S’agissant des effets de cette censure, le Conseil avait jugé qu’aucun motif ne justifiait de reporter ses effets et qu’elle interviendrait donc immédiatement, mais ne « pourrait être invoquée à l’encontre des impositions qui n’ont pas été contestées avant cette date ».
Les termes déclarés incompatibles avec la Constitution étaient quasiment identiques à ceux prévus par la taxe sur la diffusion en vidéo physique et en ligne de contenus audiovisuels (taxe « vidéo »), à l’article 1609 sexdecies B du même code. Epargnée par la QPC, les Sages n’avaient donc pas eu à se prononcer sur cette taxe.
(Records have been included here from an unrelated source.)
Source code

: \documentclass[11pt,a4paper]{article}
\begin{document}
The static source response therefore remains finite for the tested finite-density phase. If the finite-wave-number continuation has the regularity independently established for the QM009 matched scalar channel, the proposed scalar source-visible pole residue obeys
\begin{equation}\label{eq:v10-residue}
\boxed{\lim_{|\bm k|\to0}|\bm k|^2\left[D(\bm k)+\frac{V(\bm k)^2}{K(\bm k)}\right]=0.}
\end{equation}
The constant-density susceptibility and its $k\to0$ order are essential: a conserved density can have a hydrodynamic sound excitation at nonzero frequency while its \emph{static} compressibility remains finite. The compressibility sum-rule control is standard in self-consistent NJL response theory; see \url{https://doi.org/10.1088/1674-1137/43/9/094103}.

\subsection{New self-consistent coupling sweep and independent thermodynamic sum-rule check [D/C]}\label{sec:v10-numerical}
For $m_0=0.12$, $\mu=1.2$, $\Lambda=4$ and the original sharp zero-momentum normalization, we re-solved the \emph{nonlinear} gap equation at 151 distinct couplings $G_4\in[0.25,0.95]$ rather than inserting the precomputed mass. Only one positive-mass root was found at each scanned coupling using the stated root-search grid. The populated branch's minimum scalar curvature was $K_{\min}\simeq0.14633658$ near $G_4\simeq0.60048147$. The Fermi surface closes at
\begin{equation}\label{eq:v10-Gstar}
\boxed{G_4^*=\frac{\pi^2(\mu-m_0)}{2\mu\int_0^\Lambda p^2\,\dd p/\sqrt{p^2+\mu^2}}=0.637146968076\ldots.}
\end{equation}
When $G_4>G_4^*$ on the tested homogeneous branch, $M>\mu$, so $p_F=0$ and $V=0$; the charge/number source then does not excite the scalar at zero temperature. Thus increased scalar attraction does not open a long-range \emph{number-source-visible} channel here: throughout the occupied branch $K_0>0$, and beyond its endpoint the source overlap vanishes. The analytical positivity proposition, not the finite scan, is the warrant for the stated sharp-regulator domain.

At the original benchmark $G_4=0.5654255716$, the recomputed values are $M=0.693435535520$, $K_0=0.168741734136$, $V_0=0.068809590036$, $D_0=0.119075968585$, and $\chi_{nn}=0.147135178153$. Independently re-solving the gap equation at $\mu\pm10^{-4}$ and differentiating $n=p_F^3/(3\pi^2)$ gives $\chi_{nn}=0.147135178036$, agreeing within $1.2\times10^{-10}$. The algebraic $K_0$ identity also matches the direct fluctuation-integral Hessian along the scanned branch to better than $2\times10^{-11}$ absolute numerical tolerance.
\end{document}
Ensuite, le 28 juillet dernier, le Conseil d’Etat décidait de transmettre au Conseil constitutionnel une nouvelle QPC posée par la société EDI TV, cette fois-ci au sujet de l’article L. 115-7 du code du cinéma et de l’image animée, qui détaille l’assiette de la taxe sur les éditeurs de services de télévision. Cette dernière était également assise sur les sommes versées par des annonceurs et parrains aux « régisseurs de messages publicitaires et de parrainage », pour la diffusion de messages publicitaires. Sans surprise, le Conseil constitutionnel a déclaré la taxe non conforme à la Constitution, le 27 octobre dernier, puisqu’elle avait pour effet de « soumettre un contribuable à une imposition dont l’assiette peut inclure des revenus dont il ne dispose pas ». Cependant, les Sages ont choisi de reporter au 1er juillet 2018 la date de prise d’effet de la déclaration d’inconstitutionnalité : « d’ici à ce que le législateur y remédie, s’il choisit d’intervenir, la taxe continuera donc à être prélevée en application des dispositions contestées ». Un report salué par le Bureau de liaison des organisations du cinéma (BLOC).
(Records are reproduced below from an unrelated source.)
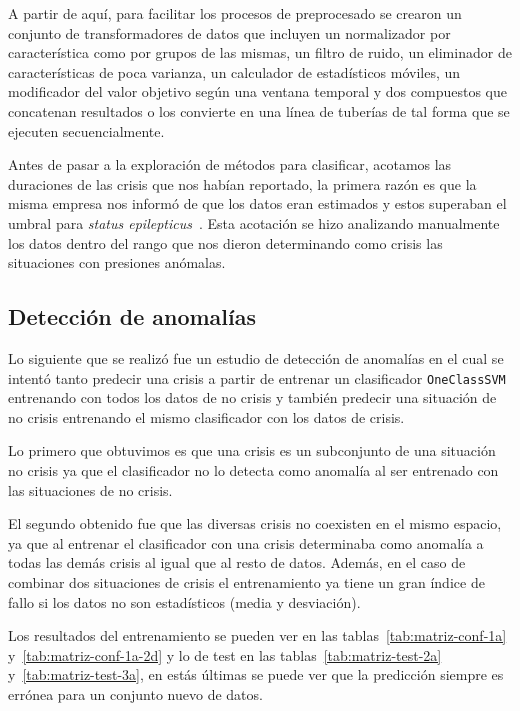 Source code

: A partir de aquí, para facilitar los procesos de preprocesado se crearon un conjunto de transformadores de datos que incluyen un normalizador por característica como por grupos de las mismas, un filtro de ruido, un eliminador de características de poca varianza, un calculador de estadísticos móviles, un modificador del valor objetivo según una ventana temporal y dos compuestos que concatenan resultados o los convierte en una línea de tuberías de tal forma que se ejecuten secuencialmente.

Antes de pasar a la exploración de métodos para clasificar, acotamos las duraciones de las crisis que nos habían reportado, la primera razón es que la misma empresa nos informó de que los datos eran estimados y estos superaban el umbral para \textit{status epilepticus}~\cite{epilepsia}. Esta acotación se hizo analizando manualmente los datos dentro del rango que nos dieron determinando como crisis las situaciones con presiones anómalas. 

\subsection{Detección de anomalías}
Lo siguiente que se realizó fue un estudio de detección de anomalías en el cual se intentó tanto predecir una crisis a partir de entrenar un clasificador \texttt{OneClassSVM} entrenando con todos los datos de no crisis y también predecir una situación de no crisis entrenando el mismo clasificador con los datos de crisis.

Lo primero que obtuvimos es que una crisis es un subconjunto de una situación no crisis ya que el clasificador no lo detecta como anomalía al ser entrenado con las situaciones de no crisis.

El segundo obtenido fue que las diversas crisis no coexisten en el mismo espacio, ya que al entrenar el clasificador con una crisis determinaba como anomalía a todas las demás crisis al igual que al resto de datos. Además, en el caso de combinar dos situaciones de crisis el entrenamiento ya tiene un gran índice de fallo si los datos no son estadísticos (media y desviación).

Los resultados del entrenamiento se pueden ver en las tablas~\ref{tab:matriz-conf-1a} y~\ref{tab:matriz-conf-1a-2d} y lo de test en las tablas~\ref{tab:matriz-test-2a} y~\ref{tab:matriz-test-3a}, en estás últimas se puede ver que la predicción siempre es errónea para un conjunto nuevo de datos.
Alors que le groupe M6 appelait les pouvoirs publics à « rééquilibrer » le financement du CNC et profitait de l’occasion pour rappeler la nécessite de « faire contribuer plus fortement les nouveaux acteurs » dans la création, Frédérique Bredin avait immédiatement demandé au gouvernement de « sécuriser la taxe pour l’avenir et de la consolider pour le passé pour éviter tout effet d’aubaine », et ce dès la prochaine loi de finances rectificative. Un appel entendu par la ministre de la culture, qui a rapidement réagi pour confirmer que cette sécurisation serait présentée dès la mi-novembre.
Le deuxième PLFR 2017, présenté jeudi dernier en commission des finances de l’Assemblée par le Ministre de l’Action et des Comptes publics, Gérald Darmanin, prévoit aux articles 19 et 20 une triple sécurisation visant les deux taxes invalidées par le Conseil constitutionnel ainsi que la taxe « vidéo », dont les termes auraient également pu faire l’objet d’une QPC. Pour rétablir un équilibre devant les charges publiques et ne faire peser sur un contribuable qu’une taxe sur des sommes qu’il perçoit effectivement, le gouvernement étend la qualité de redevable, au-delà des seuls éditeurs de services de télévision, à toutes les personnes, y compris les régisseurs de messages publicitaires et de parrainage, qui encaissent des sommes soumises à l’impôt. En conséquence, l’abattement forfaitaire de 4 %, qui visait à prendre en compte les frais de régie, est supprimé.